Bridgespan Partner and co-author of the work Darren Isom says, “By helping to secure a nonprofit’s financial future, endowments can help put organizations on the path to liberation by demonstrating trust and commitment and offering them the strategic freedom to live into their biggest and boldest impact aspirations.” Despite their promise, according to Bridgespan’s own research and new research from the Center for Effective Philanthropy, endowment giving remains relatively rare among foundations and represents only a small fraction of foundation giving. The numbers are even smaller for organizations led by people of color.

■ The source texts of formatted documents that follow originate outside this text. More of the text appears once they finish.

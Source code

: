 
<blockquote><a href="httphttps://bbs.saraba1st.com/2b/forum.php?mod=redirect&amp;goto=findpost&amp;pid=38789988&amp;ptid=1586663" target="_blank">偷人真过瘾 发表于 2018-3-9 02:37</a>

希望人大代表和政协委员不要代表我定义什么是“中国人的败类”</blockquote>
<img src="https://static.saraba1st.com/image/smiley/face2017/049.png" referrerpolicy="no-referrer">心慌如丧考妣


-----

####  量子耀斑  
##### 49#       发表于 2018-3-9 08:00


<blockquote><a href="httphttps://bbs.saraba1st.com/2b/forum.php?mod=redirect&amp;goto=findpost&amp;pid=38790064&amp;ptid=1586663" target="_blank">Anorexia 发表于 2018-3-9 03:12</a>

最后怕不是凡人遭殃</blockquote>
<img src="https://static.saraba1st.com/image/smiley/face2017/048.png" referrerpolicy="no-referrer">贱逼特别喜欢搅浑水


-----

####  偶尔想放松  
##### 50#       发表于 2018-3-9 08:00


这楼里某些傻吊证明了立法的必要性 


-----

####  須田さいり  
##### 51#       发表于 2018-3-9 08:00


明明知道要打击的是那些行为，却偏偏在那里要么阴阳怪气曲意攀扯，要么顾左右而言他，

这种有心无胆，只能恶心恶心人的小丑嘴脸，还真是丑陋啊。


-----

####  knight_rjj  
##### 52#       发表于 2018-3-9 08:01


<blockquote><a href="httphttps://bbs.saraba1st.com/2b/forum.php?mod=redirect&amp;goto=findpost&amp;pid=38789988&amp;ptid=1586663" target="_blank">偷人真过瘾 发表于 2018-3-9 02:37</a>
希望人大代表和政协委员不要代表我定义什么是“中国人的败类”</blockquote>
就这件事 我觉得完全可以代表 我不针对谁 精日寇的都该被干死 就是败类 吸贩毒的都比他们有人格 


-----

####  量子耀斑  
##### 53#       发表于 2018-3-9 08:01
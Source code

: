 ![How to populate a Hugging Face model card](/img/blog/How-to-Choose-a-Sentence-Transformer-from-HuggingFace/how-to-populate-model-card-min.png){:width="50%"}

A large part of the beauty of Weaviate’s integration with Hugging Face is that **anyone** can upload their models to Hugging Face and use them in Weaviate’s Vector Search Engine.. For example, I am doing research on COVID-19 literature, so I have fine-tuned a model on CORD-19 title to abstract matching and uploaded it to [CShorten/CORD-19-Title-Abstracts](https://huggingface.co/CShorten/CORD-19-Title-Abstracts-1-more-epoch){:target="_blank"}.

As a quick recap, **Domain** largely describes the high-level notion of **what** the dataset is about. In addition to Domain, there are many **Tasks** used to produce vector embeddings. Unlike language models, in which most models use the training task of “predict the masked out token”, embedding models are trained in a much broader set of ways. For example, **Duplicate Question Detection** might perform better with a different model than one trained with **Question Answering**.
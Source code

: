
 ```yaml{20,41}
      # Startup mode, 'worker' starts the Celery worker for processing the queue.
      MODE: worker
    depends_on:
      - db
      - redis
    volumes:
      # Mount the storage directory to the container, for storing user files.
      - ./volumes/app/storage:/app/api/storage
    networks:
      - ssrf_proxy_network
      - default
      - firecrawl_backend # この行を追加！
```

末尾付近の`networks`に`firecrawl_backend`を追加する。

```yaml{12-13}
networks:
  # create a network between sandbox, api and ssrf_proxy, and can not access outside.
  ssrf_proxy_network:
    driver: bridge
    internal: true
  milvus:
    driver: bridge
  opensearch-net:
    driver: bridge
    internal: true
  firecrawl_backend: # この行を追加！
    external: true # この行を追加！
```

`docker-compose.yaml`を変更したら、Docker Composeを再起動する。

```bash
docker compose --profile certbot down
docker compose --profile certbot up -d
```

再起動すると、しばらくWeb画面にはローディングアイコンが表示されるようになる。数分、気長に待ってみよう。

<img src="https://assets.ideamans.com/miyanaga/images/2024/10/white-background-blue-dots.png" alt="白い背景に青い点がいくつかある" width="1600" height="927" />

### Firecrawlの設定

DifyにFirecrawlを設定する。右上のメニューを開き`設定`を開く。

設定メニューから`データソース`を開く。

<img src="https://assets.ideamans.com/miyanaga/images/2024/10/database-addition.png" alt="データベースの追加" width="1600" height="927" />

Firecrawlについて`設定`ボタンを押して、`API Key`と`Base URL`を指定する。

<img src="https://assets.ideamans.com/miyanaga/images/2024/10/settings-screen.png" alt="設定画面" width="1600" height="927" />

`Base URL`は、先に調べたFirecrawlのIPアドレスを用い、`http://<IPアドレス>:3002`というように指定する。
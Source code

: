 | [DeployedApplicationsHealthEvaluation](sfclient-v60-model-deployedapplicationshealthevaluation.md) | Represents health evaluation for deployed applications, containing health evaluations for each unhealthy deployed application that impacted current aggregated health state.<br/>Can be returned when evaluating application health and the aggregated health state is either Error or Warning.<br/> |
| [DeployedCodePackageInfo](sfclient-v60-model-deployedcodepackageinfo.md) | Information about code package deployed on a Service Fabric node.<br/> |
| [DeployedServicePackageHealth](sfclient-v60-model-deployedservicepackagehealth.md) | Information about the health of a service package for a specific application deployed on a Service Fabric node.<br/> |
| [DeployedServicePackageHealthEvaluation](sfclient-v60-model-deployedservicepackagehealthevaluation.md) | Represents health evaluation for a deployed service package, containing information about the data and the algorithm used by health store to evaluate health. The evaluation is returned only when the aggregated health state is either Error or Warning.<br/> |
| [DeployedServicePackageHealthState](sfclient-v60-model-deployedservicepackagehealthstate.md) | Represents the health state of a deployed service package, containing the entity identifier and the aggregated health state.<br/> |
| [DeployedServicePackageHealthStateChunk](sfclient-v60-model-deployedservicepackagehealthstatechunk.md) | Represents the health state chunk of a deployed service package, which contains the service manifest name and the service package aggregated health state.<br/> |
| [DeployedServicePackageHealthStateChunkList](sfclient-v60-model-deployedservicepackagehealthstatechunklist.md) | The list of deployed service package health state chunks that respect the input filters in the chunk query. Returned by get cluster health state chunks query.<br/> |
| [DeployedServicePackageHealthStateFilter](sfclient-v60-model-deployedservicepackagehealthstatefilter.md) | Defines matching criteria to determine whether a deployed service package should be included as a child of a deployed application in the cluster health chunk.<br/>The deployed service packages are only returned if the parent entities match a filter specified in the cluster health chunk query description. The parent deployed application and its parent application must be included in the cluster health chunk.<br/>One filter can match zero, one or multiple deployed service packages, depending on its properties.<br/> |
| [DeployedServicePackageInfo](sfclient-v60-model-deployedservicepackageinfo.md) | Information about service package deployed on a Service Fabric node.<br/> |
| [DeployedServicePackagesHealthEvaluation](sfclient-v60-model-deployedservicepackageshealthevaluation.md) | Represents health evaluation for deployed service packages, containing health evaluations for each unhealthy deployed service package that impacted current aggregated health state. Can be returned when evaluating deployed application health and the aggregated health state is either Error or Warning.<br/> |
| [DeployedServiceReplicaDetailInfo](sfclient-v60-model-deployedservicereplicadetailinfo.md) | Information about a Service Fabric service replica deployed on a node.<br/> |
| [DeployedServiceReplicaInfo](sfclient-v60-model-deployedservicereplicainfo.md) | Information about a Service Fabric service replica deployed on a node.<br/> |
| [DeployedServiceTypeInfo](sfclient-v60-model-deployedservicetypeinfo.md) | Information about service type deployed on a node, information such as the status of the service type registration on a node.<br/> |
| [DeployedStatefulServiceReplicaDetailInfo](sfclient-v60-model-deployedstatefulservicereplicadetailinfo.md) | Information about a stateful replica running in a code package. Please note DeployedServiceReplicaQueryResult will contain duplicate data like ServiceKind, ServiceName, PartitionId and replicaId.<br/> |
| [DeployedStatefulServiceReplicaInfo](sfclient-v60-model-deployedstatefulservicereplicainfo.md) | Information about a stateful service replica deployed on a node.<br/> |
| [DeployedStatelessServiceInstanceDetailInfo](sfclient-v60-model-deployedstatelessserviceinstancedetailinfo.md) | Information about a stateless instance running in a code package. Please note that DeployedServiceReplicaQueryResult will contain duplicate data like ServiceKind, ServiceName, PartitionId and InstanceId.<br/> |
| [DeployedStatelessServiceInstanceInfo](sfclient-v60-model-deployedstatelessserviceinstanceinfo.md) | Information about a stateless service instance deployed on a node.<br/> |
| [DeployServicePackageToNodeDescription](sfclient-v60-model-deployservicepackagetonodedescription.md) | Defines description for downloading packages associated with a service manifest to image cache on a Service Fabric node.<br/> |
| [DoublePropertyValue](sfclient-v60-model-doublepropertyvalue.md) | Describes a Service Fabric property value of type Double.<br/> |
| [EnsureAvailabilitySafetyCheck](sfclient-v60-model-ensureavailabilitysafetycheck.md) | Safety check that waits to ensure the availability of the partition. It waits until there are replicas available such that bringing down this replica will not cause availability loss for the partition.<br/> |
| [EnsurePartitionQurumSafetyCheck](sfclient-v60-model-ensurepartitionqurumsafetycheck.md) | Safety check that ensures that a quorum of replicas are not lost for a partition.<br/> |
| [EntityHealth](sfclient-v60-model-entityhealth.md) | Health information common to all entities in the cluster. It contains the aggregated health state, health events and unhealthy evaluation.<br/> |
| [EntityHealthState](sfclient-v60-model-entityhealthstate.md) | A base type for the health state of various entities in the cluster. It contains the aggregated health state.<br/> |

When the Robert Wood Johnson Foundation (RWJF) started evaluating how it could be a bigger champion of advancing equity alongside its grantees, it began re-thinking its approach to endowment giving and created an internal working group to dig deeper. The process revealed that philanthropy lacked a blueprint for funding endowments and that there was a demand for more knowledge. In 2022 RWJF launched its renewed endowment grantmaking strategy by giving endowment grants of $5 million each to three racial justice organizations led by people of color: UnidosUS, NAACP, and Faith in Action.
Bridgespan’s case study provides an overview of the foundation’s approach and examines the implications and lessons for how philanthropy writ large can use endowment funding to effect equitable social change. It also describes RWJF’s criteria for considering an organization for an endowment grant.
“While endowment funding does not replace other types of funding, it can be transformational for some grantees and should be seen as an additional tool in a grantmaking toolkit to complement other grant types,” says Isom’s co-author and Bridgespan Partner Lyell Sakaue. Bridgespan identified several ways philanthropy can act to unleash the potential impact of endowment funding, including understanding that:
- Endowments can prepare nonprofits to address new societal challenges and meet the ever-changing needs of the communities they serve.
- Endowments allow organizations to think beyond survival and have the space to set ambitious goals.
- Nonprofit organizations are at various levels of endowment readiness, depending on their current financial situation and familiarity with endowments. This is especially critical to organizations led by leaders of color, which typically have smaller revenues and unrestricted net assets than their white-led counterparts. Such chronic under-resourcing can also limit access to asset managers, financial advice, and knowledge.
- Endowments offer funders creative ways to advance equity and justice; for example, nonprofits could use the endowments for local community and economic impact investments or socially responsible investments that consider environmental, social, and governance (ESG) factors. RWJF grantee UnidosUS, for instance, invests a portion of their endowment in Latino-owned businesses.
“RWJF plans to continue to share its own journey with the field through future updates to this case study. Together we hope to inspire philanthropy to view nonprofit endowments as the social change tools that they can be,” says Bridgespan Managing Partner William Foster, an advisor on this research and co-author with Isom on "Endow Black-Led Nonprofits".
About The Bridgespan Group
The Bridgespan Group (www.bridgespan.org) is a global nonprofit that collaborates with social change organizations, philanthropists, and impact investors to make the world more equitable and just. Bridgespan’s services include strategy consulting and advising, sourcing and diligence, and leadership team support. We take what we learn from this work and build on it with original research, identifying best practices and innovative ideas to share with the social sector. We work from locations in Boston, Johannesburg, Mumbai, New York, San Francisco, Singapore, and Washington, DC.